Ya no es la misma, puedo sentirlo. Bueno... no ha pasado mucho tiempo desde que la encontré (o me encontró, no puede saberse con certeza) en el café de siempre, es cierto. Pero ha cambiado un poco. Me llegaron al corazón de pollo sus ojos grandes y sus maullidos. No voy a hacer el cuento largo: me la ofrecieron, me la regalaron. La traje a casa.
Se me ocurrió casi de inmediato llamarle "Naila", como la canción oaxaqueña, como el nombre de mujer que significa (en zapoteco) "ojos grandes". No se ha quitado de la ventana desde que llegué... no se cansa de mirar al cielo.
Como todas las veces que abro la ventana de la cocina y me preparo de desayunar, mira los árboles y su lento mecer desde el suelo al lado de mis pies. Me gusta contemplarla así: quieta, ¿pensativa?, observando. No conoce mucho del mundo de allá afuera, temo que dejarla salir signifique no volverla a ver.

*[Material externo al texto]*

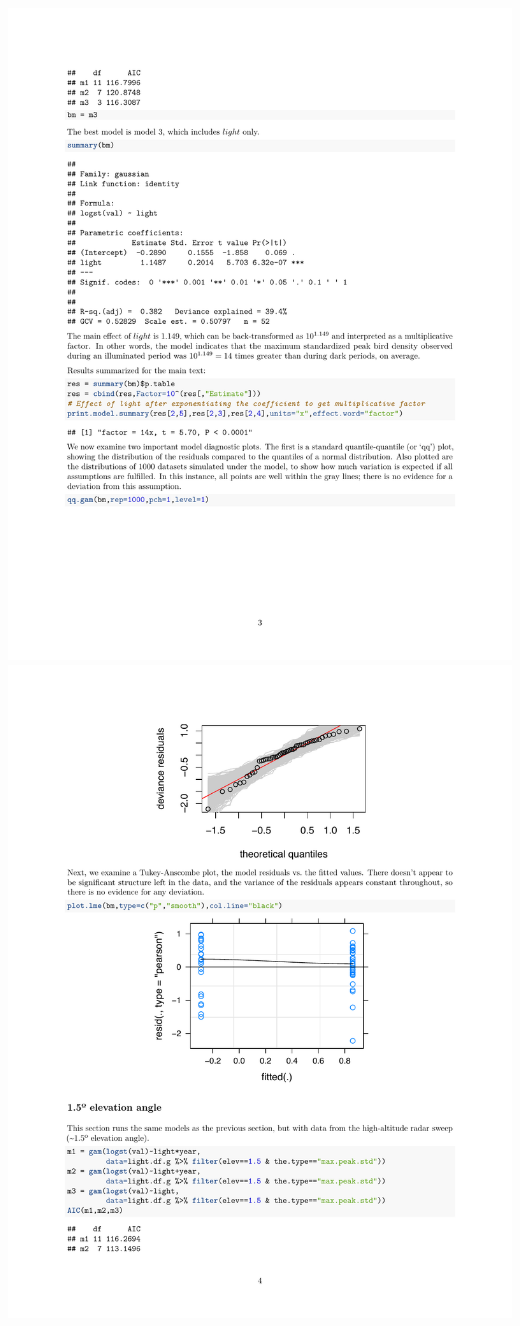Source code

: \documentclass[a4paper, twoside]{templates/ociamthesis}
\begin{document}
\includegraphics[width=1\linewidth]{pdf_chapters/lights/lights_supp_crop_Part37}
\includegraphics[width=1\linewidth]{pdf_chapters/lights/lights_supp_crop_Part38}
\end{document}
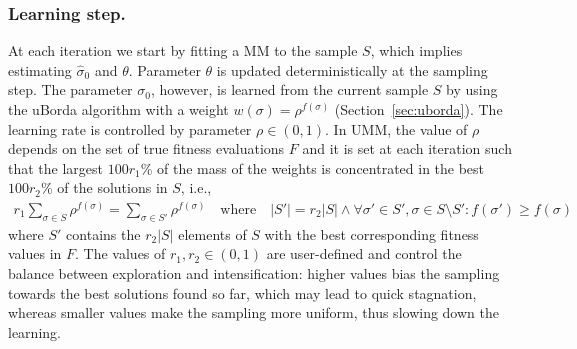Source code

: \documentclass[runningheads]{llncs}
\begin{document}
\newcommand{\Edist}{\ensuremath{\mathbb{E}[D]}}


\subsubsection{Learning step.}
At each iteration we start by fitting a MM to the sample $S$, which implies
estimating $\hat\sigma_0$ and $\theta$. Parameter $\theta$ is updated
deterministically at the sampling step.  The parameter $\sigma_0$, however, is
learned from the current sample $S$ by using the uBorda algorithm with a weight
$w(\sigma)=\rho^{f(\sigma)}$ (Section~\ref{sec:uborda}). The learning rate is
controlled by parameter $\rho \in (0,1)$. %
In UMM, the value of $\rho$ depends on the set of true fitness evaluations $F$
and it is set at each iteration such that the largest $100r_1$\% of the mass of
the weights is concentrated in the best $100r_2$\% of the solutions in $S$, i.e.,
%
\begin{equation}
\begin{split}
r_1 \sum_{\sigma\in S}\rho^{f(\sigma)} =  \sum_{\sigma\in S'}\rho^{f(\sigma)} \quad\text{where}\quad |S'| = r_2|S| \land \forall \sigma'\in S', \sigma\in S\setminus S' : f(\sigma')\geq f(\sigma)
\end{split}
\end{equation}
%
where $S'$ contains the $r_2|S|$ elements of $S$ with the best corresponding fitness values in $F$. The values of $r_1, r_2 \in (0, 1)$ are user-defined and control the balance between exploration and intensification: higher values bias the sampling towards the best solutions found so far, which may lead to quick stagnation, whereas smaller values make the sampling more uniform, thus slowing down the learning.



\end{document}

Ahora ronronea en la ventana. Se le ven graciosas las orejas y los bigotes largos... su silueta por detrás. Ya la quiero. Depende de mí. La cuido. La mimo después de comer cuando quiere dormirse. Me hace compañía.
Ni ella ni yo somos, esta noche, los mismos. Ella ha crecido un poquito, yo he dejado de escribir. De escribir bien, de escribir algo que me guste, desde hace un tiempo, tiempo en que no he leído nada que no sean Matemáticas... y la parte alada de mi alma ha perdido condición. ¿Me explico?: yo antes miraba hacia el horizonte como la gata... y extraño esos días.
Vámonos a dormir, Naila. Aunque mi alma (¿y la tuya?) no hayan andado mucho el día de hoy como para tener sueño.